Layer Lifecycle

In chapter 2. Layers we saw how to construct a simple Layer from a LayerConfig. In this chapter, we take a closer look at what happens inside Leaf when initializing a Layer and when running its .forward and .backward methods. In the next chapter 2.2 Create a Network we apply our knowledge to construct deep networks with the container layer.

The most important methods of a Layer are initialization (::from_config), .forward and .backward. They basically describe the entire API, so let's take a closer look at what happens inside Leaf when these methods are called.

Initialization

A layer is constructed from a LayerConfig with the Layer::from_config method, which returns a fully initialized Layer.

let mut sigmoid: Layer = Layer::from_config(backend.clone(), &LayerConfig::new("sigmoid", LayerType::Sigmoid))
let mut alexnet: Layer = Layer::from_config(backend.clone(), &LayerConfig::new("alexnet", LayerType::Sequential(cfg)))

In the example above, the first layer has a Sigmoid worker (LayerType::Sigmoid) and the second layer has a Sequential worker. Although both ::from_config methods return a Layer, the behavior of that Layer depends on the LayerConfig it was constructed with. The Layer::from_config internally calls the worker_from_config method, which constructs the specific worker defined by the LayerConfig.

fn worker_from_config(backend: Rc<B>, config: &LayerConfig) -> Box<ILayer<B>> {
    match config.layer_type.clone() {
        // more matches
        LayerType::Pooling(layer_config) => Box::new(Pooling::from_config(&layer_config)),
        LayerType::Sequential(layer_config) => Box::new(Sequential::from_config(backend, &layer_config)),
        LayerType::Softmax => Box::new(Softmax::default()),
        // more matches
    }
}

The layer-specific ::from_config (if available or needed) then takes care of initializing the worker struct, allocating memory for weights and so on.

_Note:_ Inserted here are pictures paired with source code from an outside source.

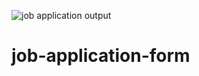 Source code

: ![job application output](https://user-images.githubusercontent.com/83449998/215312758-24dfbcb1-cc59-4fda-93ca-f88376ee20a7.png)
# job-application-form
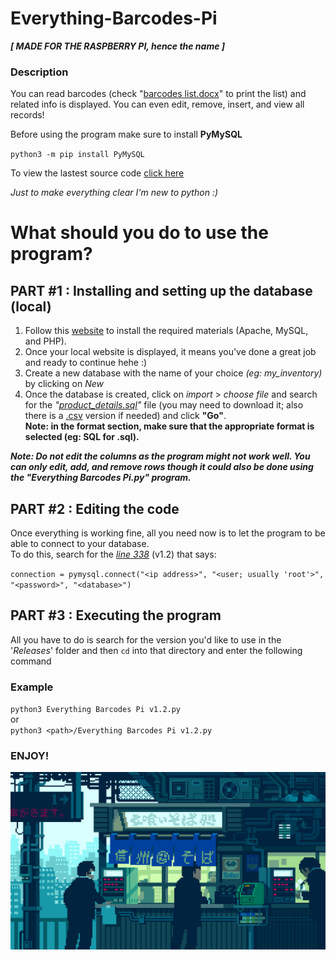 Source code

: # Everything-Barcodes-Pi
***[ MADE FOR THE RASPBERRY PI, hence the name ]***

### Description
You can read barcodes (check "[barcodes list.docx](https://github.com/TeryakiiSauce/Everything-Barcodes-Pi/blob/master/Resources/barcodes%20list.docx)" to print the list) and related info is displayed. You can even edit, remove, insert, and view all records!

Before using the program make sure to install **PyMySQL**

`python3 -m pip install PyMySQL`

To view the lastest source code [click here](https://github.com/TeryakiiSauce/Everything-Barcodes-Pi/blob/master/Releases/Everything%20Barcodes%20Pi%20v1.2.py)

*Just to make everything clear I'm new to python :)*

# What should you do to use the program?

## PART #1 : Installing and setting up the database (local)
1. Follow this [website](https://randomnerdtutorials.com/raspberry-pi-apache-mysql-php-lamp-server/) to install the required materials (Apache, MySQL, and PHP).
2. Once your local website is displayed, it means you've done a great job and ready to continue hehe :)
3. Create a new database with the name of your choice *(eg: my_inventory)* by clicking on *New*
4. Once the database is created, click on *import* > *choose file* and search for the *"[product_details.sql](https://github.com/TeryakiiSauce/Everything-Barcodes-Pi/blob/master/Resources/product_details.sql)"* file (you may need to download it; also there is a [.csv](https://github.com/TeryakiiSauce/Everything-Barcodes-Pi/blob/master/Resources/product_details.csv) version if needed) and click **"Go"**.  
**Note: in the format section, make sure that the appropriate format is selected (eg: SQL for .sql).**

***Note: Do not edit the columns as the program might not work well. You can only edit, add, and remove rows though it could also be done using the "Everything Barcodes Pi.py" program.***

## PART #2 : Editing the code
Once everything is working fine, all you need now is to let the program to be able to connect to your database.  
To do this, search for the [*line 338*](https://github.com/TeryakiiSauce/Everything-Barcodes-Pi/blob/f298b3a7f5527184b4fb551ac826bc0f94ad1443/Releases/Everything%20Barcodes%20Pi%20v1.2.py#L339) (v1.2) that says:

`connection = pymysql.connect("<ip address>", "<user; usually 'root'>", "<password>", "<database>")`

## PART #3 : Executing the program
All you have to do is search for the version you'd like to use in the '*Releases*' folder and then `cd` into that directory and enter the following command

### Example
`python3 Everything Barcodes Pi v1.2.py`  
or  
`python3 <path>/Everything Barcodes Pi v1.2.py`

### ENJOY!

![pixel art of a shop in Japan](https://github.com/TeryakiiSauce/Everything-Barcodes-Pi/blob/master/Resources/pixelart.gif)
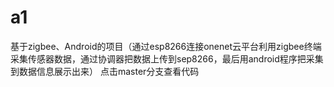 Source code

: # a1
基于zigbee、Android的项目（通过esp8266连接onenet云平台利用zigbee终端采集传感器数据，通过协调器把数据上传到sep8266，最后用android程序把采集到数据信息展示出来）
点击master分支查看代码
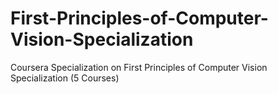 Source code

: # First-Principles-of-Computer-Vision-Specialization
Coursera Specialization on First Principles of Computer Vision Specialization (5 Courses)
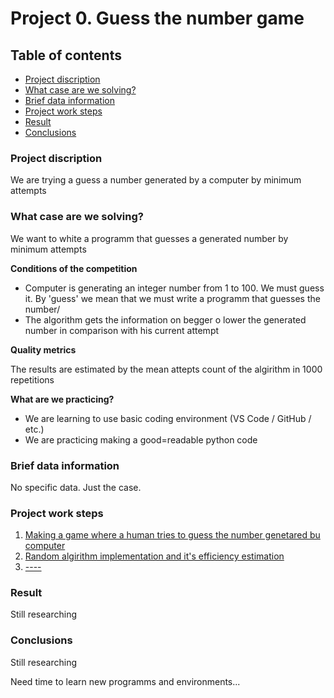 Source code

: # Project 0. Guess the number game

## Table of contents
* [Project discription](https://github.com/killri/sf_data_science/blob/main/project%200/README.md#Project-discription)
* [What case are we solving?](https://github.com/killri/sf_data_science/blob/main/project%200/README.md#What-case-are-we-solving?)
* [Brief data information](________)
* [Project work steps](________)
* [Result](_______)
* [Conclusions](________)

### Project discription
We are trying a guess a number generated by a computer by minimum attempts

### What case are we solving?
We want to white a programm that guesses a generated number by minimum attempts

**Conditions of the competition**
- Computer is generating an integer number from 1 to 100. We must guess it. By 'guess' we mean that we must write a programm that guesses the number/
- The algorithm gets the information on begger o lower the generated number in comparison with his current attempt

**Quality metrics**

The results are estimated by the mean attepts count of the algirithm in 1000 repetitions

**What are we practicing?**

- We are learning to use basic coding environment (VS Code / GitHub / etc.)
- We are practicing making a good=readable python code

### Brief data information
No specific data. Just the case.

### Project work steps
1. [Making a game where a human tries to guess the number genetared bu computer](________)
2.  [Random algirithm implementation and it's efficiency estimation](________)
3. [----](________)

### Result
Still researching

### Conclusions
Still researching

Need time to learn new programms and environments...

If the worker is a container layer, its ::from_config takes care of initializing all the LayerConfigs it contains (which were added via its .add_layer method) and connecting them in the order they were provided.

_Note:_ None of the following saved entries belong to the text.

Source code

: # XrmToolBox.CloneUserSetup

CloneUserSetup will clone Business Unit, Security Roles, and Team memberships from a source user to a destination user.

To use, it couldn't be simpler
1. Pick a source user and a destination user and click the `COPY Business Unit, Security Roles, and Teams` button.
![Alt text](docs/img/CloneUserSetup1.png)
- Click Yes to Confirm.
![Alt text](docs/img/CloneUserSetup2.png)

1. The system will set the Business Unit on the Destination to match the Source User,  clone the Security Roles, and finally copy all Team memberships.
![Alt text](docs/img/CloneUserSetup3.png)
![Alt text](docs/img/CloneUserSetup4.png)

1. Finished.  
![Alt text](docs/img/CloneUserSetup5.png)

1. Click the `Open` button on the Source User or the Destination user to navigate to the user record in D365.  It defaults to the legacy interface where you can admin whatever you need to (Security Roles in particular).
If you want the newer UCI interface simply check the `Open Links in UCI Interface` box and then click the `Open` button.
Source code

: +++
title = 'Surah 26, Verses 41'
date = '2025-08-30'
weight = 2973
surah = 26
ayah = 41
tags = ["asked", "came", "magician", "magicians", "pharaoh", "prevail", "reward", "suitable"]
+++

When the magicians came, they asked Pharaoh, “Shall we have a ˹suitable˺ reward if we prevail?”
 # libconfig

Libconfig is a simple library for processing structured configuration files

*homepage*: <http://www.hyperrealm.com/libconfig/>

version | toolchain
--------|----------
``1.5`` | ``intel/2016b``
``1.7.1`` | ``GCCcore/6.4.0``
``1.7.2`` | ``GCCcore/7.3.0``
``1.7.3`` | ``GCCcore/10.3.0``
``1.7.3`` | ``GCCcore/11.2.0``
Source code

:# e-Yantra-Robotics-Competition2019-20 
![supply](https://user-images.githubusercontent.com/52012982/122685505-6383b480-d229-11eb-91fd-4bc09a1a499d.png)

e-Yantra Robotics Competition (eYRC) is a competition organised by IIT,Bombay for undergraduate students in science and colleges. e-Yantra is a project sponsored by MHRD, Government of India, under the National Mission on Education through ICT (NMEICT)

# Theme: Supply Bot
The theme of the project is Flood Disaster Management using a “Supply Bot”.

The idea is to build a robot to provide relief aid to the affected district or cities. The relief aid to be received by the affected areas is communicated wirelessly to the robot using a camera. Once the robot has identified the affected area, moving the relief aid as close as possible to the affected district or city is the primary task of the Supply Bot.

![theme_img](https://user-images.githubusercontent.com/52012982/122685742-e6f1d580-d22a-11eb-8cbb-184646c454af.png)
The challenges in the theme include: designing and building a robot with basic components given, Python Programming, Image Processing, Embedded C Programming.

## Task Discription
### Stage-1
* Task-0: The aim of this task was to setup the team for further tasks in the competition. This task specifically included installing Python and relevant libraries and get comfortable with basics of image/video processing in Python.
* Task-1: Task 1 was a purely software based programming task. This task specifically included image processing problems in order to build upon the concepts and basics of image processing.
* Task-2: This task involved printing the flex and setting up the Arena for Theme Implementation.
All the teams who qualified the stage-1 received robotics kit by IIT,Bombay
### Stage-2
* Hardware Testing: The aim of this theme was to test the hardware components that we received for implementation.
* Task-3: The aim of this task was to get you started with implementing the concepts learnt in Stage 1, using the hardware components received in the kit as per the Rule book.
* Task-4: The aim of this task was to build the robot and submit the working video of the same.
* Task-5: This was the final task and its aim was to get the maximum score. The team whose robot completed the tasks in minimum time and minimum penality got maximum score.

Every .forward or .backward call that is made on the returned Layer is run by the internal worker.

Forward

The forward method of a Layer threads the input through the constructed network and returns the output of the network's final layer.

The .forward method does three things:

  1. Reshape the input data if necessary
  2. Sync the input/weights to the device where the computation happens. This step removes the need for the worker layer to care about memory synchronization.
  3. Call the forward method of the internal worker layer.

If the worker layer is a container layer, the .forward method takes care of calling the .forward methods of its managed layers in the right order.

Backward

The .backward method of a Layer works similarly to .forward, apart from needing to reshape the input. The .backward method computes the gradient with respect to the input as well as the gradient w.r.t. the parameters. However, the method only returns the input gradient because that is all that is needed to compute the gradient of the entire network via the chain rule.

If the worker layer is a container layer, the .backward method takes care of calling the .backward_input and .backward_parameter methods of its managed layers in the right order.